_TASK TO COMPLETE:_ Filter the entries down to the lines holding "hours", then copy those lines.
===== STORED DATA =====
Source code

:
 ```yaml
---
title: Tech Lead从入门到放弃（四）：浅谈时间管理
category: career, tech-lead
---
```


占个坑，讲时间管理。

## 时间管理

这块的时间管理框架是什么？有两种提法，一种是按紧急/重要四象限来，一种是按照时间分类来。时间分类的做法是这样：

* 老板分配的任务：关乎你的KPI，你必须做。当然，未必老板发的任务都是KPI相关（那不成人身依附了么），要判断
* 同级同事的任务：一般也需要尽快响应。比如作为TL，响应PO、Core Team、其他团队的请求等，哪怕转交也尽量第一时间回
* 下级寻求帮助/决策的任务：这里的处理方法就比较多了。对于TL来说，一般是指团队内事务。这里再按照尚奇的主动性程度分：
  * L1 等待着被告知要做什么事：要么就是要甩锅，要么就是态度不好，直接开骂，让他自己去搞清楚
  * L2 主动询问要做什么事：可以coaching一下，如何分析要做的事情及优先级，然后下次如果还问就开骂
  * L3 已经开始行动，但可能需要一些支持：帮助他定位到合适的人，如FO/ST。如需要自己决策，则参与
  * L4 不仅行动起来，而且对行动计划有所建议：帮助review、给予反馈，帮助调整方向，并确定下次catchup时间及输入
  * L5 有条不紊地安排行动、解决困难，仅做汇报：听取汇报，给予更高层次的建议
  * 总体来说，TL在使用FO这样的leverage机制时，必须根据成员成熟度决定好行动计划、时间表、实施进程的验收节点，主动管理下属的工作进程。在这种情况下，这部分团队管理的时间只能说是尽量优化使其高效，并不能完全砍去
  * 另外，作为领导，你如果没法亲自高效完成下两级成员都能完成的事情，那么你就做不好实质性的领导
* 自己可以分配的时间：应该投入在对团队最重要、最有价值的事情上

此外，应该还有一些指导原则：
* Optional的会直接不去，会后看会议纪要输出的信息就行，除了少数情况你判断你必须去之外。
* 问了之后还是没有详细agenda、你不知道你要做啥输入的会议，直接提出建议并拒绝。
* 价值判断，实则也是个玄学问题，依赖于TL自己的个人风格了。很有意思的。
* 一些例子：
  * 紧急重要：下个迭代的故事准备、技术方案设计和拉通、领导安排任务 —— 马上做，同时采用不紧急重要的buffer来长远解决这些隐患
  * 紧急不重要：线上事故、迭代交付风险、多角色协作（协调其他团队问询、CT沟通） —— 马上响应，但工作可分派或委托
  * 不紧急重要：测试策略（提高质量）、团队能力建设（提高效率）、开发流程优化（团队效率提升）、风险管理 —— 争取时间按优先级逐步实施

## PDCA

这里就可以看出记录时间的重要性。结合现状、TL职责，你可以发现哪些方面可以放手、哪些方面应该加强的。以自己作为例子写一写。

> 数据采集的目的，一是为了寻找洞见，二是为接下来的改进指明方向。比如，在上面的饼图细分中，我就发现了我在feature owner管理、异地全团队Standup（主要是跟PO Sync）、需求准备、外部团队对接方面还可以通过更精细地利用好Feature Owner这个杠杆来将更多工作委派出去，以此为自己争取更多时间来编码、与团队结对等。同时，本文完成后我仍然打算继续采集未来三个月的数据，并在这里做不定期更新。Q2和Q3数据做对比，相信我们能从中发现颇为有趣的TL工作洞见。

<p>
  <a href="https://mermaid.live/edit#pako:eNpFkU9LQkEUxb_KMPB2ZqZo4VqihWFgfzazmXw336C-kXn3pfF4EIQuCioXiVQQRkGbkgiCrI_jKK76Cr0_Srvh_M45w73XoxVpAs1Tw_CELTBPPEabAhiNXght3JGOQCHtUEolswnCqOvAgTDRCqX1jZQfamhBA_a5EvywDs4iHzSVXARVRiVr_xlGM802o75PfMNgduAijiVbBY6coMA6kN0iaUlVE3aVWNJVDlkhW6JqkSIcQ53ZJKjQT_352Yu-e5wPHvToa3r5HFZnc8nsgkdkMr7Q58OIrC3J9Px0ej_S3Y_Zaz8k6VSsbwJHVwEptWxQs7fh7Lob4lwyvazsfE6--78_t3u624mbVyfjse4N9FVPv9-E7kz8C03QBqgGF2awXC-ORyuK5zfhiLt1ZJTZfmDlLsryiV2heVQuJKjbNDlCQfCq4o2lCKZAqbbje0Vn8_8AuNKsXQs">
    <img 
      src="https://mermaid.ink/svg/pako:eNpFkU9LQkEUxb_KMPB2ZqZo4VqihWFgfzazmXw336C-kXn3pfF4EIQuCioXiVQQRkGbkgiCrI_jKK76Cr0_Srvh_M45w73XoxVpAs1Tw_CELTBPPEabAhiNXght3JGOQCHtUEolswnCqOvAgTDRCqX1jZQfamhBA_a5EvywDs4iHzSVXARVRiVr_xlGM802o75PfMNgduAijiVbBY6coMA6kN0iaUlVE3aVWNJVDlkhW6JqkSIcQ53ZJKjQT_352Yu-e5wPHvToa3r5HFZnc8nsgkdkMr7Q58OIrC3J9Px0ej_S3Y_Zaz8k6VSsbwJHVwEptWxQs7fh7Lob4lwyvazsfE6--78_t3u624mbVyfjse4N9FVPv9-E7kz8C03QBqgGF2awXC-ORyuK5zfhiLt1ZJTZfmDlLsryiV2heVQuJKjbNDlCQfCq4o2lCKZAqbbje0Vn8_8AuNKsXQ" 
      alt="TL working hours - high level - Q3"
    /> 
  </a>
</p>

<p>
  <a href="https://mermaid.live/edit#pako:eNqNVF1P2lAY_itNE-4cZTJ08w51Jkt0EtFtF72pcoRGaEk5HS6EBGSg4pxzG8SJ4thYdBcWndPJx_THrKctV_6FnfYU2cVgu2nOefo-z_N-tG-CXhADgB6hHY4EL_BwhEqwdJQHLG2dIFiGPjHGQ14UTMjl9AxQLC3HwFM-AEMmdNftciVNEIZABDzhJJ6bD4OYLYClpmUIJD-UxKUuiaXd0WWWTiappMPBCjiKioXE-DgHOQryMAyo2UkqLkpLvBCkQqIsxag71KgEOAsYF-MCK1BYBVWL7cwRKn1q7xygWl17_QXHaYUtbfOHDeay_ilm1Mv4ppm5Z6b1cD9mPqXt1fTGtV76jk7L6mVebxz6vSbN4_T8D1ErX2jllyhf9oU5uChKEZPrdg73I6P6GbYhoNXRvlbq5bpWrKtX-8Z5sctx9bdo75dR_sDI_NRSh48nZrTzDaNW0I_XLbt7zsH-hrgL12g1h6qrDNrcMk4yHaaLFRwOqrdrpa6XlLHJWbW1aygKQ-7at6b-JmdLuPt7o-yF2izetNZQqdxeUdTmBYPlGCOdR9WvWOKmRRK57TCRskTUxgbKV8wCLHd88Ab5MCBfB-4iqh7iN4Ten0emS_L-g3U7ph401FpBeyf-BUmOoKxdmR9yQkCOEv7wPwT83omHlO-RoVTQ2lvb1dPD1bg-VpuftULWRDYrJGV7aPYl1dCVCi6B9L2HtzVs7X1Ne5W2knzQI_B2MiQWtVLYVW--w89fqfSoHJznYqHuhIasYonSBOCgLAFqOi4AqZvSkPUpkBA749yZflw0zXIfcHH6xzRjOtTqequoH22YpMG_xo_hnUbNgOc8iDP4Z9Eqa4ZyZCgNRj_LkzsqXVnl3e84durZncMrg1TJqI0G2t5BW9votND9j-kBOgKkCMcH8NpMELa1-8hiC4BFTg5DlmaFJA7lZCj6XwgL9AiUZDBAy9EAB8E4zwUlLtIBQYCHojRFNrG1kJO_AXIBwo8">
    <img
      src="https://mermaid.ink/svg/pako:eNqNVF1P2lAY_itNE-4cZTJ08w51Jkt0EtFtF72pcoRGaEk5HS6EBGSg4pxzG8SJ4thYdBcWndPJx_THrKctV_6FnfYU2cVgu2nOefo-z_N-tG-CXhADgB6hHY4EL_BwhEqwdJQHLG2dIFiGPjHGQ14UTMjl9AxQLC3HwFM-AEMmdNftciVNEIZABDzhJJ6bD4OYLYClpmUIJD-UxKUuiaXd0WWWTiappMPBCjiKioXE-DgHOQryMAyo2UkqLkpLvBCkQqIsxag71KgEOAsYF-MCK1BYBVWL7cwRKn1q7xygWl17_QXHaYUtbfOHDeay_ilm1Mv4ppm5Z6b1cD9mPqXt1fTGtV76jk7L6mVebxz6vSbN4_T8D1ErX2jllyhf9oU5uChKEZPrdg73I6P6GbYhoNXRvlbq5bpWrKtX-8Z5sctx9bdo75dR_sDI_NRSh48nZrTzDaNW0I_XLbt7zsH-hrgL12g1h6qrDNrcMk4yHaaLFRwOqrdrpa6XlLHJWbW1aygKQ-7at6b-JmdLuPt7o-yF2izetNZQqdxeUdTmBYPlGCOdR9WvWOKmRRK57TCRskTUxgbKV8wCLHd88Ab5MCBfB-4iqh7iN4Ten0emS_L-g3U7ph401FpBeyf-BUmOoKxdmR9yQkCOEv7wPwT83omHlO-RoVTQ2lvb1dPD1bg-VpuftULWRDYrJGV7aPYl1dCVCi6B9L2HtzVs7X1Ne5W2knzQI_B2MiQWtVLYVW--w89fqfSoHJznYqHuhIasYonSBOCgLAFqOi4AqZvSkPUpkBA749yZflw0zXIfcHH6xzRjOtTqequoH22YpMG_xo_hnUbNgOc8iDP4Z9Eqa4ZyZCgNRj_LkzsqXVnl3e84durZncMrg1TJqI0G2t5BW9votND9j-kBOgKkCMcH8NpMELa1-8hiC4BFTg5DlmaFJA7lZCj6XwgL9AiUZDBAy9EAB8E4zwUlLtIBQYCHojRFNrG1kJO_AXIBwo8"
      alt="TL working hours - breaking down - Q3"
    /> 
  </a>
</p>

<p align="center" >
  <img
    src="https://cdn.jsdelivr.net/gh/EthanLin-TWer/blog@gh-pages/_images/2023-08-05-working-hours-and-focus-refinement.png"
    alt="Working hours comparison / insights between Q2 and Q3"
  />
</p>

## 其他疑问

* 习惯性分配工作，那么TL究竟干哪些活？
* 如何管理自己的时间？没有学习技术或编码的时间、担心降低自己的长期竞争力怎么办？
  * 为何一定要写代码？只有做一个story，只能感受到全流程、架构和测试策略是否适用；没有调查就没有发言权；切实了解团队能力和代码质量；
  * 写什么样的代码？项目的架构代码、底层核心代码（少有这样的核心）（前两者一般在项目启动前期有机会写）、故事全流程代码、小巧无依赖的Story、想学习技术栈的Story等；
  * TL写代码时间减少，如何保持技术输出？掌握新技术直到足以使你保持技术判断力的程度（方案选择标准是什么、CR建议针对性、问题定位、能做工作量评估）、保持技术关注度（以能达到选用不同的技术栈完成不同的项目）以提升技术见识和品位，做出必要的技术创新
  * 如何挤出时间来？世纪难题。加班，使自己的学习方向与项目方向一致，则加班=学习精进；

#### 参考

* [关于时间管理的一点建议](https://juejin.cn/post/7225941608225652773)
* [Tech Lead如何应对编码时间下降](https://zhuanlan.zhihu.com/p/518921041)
=====
_SOLUTION FOR THIS PROBLEM:_
      alt="TL working hours - high level - Q3"
      alt="TL working hours - breaking down - Q3"
    src="https://cdn.jsdelivr.net/gh/EthanLin-TWer/blog@gh-pages/_images/2023-08-05-working-hours-and-focus-refinement.png"
    alt="Working hours comparison / insights between Q2 and Q3"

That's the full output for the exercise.